A national emergency declaration would also increase visibility and could make it politically difficult for Congress to ignore calls for dedicated child welfare reform dollars. A national emergency declaration would not bypass Congress, but it would elevate the urgency.
Final Thought
Executive Orders can spotlight a problem. They can establish national priorities and begin long overdue conversations. But they cannot transform a system without state-level commitment, congressional investment, and community demand. Florida has the partners, the programs, the workforce boards, the courts, and the community capacity to build a stronger, more transparent, more child-centered foster care system. My hope, and the hope of many children and families, is that this Executive Order becomes a true step forward rather than just an acknowledgment of what needs to be fixed.
About the Author
Curtis Campogni is the founder of Speak4MC, a trainer, author, and advocate dedicated to strengthening child welfare, workforce development, and juvenile justice systems. He is the author of C.A.P.E. Conversations: How Superheroes Communicate with the Child Welfare System, C.A.P.E. Conversations: A Roadmap to Communicating with the Child Welfare System: Part 1, and the creator of the C.A.P.E.™ approach, a communication framework used by professionals across Florida and beyond.
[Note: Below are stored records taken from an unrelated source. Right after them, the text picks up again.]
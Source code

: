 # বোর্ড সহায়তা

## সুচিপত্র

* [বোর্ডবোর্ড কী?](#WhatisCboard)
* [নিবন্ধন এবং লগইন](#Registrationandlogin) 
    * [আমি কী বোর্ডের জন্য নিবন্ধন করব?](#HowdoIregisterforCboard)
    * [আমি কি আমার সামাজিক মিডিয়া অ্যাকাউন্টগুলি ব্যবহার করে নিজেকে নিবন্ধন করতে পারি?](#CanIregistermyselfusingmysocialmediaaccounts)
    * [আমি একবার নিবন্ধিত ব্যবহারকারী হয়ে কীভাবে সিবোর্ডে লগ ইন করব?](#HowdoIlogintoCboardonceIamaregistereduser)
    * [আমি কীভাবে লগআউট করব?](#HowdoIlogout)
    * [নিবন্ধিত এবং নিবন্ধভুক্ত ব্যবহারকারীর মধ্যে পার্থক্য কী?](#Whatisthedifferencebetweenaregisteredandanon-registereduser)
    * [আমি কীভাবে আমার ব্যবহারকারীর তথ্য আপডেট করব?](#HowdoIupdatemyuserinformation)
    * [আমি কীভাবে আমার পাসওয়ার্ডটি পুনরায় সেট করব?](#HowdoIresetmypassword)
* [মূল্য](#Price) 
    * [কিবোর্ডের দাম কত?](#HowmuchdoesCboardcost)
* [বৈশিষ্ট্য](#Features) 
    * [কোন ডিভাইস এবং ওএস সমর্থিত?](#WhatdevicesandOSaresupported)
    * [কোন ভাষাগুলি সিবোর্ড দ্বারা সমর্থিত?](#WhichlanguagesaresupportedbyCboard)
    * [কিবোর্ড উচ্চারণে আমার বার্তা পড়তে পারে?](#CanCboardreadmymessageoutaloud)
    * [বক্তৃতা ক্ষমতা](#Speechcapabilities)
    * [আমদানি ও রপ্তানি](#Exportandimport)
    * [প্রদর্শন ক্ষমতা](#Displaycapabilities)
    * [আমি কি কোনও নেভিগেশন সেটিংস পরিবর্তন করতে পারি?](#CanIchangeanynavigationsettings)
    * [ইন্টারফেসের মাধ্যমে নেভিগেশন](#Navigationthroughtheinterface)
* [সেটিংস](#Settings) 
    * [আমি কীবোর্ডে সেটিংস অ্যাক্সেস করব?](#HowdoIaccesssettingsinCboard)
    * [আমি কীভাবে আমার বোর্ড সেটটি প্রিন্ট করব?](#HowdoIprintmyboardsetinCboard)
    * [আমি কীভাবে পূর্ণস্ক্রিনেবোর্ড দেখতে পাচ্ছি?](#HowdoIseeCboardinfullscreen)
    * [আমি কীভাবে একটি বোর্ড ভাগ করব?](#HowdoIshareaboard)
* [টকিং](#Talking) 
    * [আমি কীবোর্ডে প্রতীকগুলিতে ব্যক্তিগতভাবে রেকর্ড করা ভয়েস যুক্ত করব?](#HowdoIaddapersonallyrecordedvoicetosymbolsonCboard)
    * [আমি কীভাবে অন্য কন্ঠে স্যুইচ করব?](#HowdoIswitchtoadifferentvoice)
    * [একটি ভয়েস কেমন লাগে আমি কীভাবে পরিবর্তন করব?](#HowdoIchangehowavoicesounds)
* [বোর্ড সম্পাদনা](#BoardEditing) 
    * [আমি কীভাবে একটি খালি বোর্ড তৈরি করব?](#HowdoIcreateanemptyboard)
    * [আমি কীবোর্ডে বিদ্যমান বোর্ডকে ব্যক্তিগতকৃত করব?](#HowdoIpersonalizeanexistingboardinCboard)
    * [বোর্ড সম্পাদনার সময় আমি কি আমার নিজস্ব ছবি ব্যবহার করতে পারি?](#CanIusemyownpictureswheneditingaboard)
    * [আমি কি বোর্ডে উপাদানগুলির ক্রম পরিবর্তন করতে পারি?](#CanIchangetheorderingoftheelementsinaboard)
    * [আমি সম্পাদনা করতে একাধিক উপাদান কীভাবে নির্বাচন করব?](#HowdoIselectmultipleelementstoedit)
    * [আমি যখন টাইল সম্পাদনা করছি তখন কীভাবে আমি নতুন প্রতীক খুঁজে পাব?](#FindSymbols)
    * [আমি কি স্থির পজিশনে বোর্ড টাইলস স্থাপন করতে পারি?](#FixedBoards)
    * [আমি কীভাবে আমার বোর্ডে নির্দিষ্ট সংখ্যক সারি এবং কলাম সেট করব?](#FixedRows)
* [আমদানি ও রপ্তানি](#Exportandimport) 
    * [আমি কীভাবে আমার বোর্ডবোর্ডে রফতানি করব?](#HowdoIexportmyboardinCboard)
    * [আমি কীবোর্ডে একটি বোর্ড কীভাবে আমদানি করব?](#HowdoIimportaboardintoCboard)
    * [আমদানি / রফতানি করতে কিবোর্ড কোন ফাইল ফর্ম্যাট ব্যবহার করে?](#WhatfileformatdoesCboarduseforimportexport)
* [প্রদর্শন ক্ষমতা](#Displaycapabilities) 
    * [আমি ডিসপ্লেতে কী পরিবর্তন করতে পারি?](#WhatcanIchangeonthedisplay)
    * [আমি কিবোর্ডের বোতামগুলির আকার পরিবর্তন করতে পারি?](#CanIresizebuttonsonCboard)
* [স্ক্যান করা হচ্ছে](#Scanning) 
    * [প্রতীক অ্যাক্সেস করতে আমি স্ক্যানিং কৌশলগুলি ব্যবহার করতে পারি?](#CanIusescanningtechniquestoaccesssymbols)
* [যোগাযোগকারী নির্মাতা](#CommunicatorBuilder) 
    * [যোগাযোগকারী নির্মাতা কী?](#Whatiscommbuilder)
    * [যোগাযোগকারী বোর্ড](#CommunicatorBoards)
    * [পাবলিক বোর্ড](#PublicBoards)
Curtis serves as the Florida State Representative for the Southeastern Employment and Training Association (SETA) and Vice Chair of Florida’s Circuit 6 Juvenile Justice Advisory Board. Over the course of his career, he has trained thousands of professionals, collaborated with agencies serving foster youth, and developed practical tools to support families, caregivers, and frontline staff.
As a father through adoption, Curtis brings both professional insight and lived experience to his work. He writes and speaks on issues of permanency, contested adoptions, family communication, and trauma-informed leadership. Above all, Curtis believes that systems improve when people work together — when communities share stories, question assumptions, and insist on solutions rooted in empathy and transparency.
Disclaimer
The views expressed in this blog are solely those of the author and are intended for educational and informational purposes. They do not represent the views, positions, or policies of any agency, organization, or professional entity with which the author collaborates or is affiliated.
This analysis is based on publicly available information and the author’s interpretation of the Executive Order at the time of writing. Readers are encouraged to review the full text of the Executive Order, seek additional perspectives, and draw their own conclusions. The goal of this content is to promote dialogue, support system improvement, and highlight opportunities to strengthen outcomes for children and families.
Nothing in this blog should be construed as legal advice, official guidance, or a formal policy recommendation on behalf of any public or private agency. Any errors or misinterpretations are unintentional, and the author welcomes continued conversation to refine understanding and improve accuracy.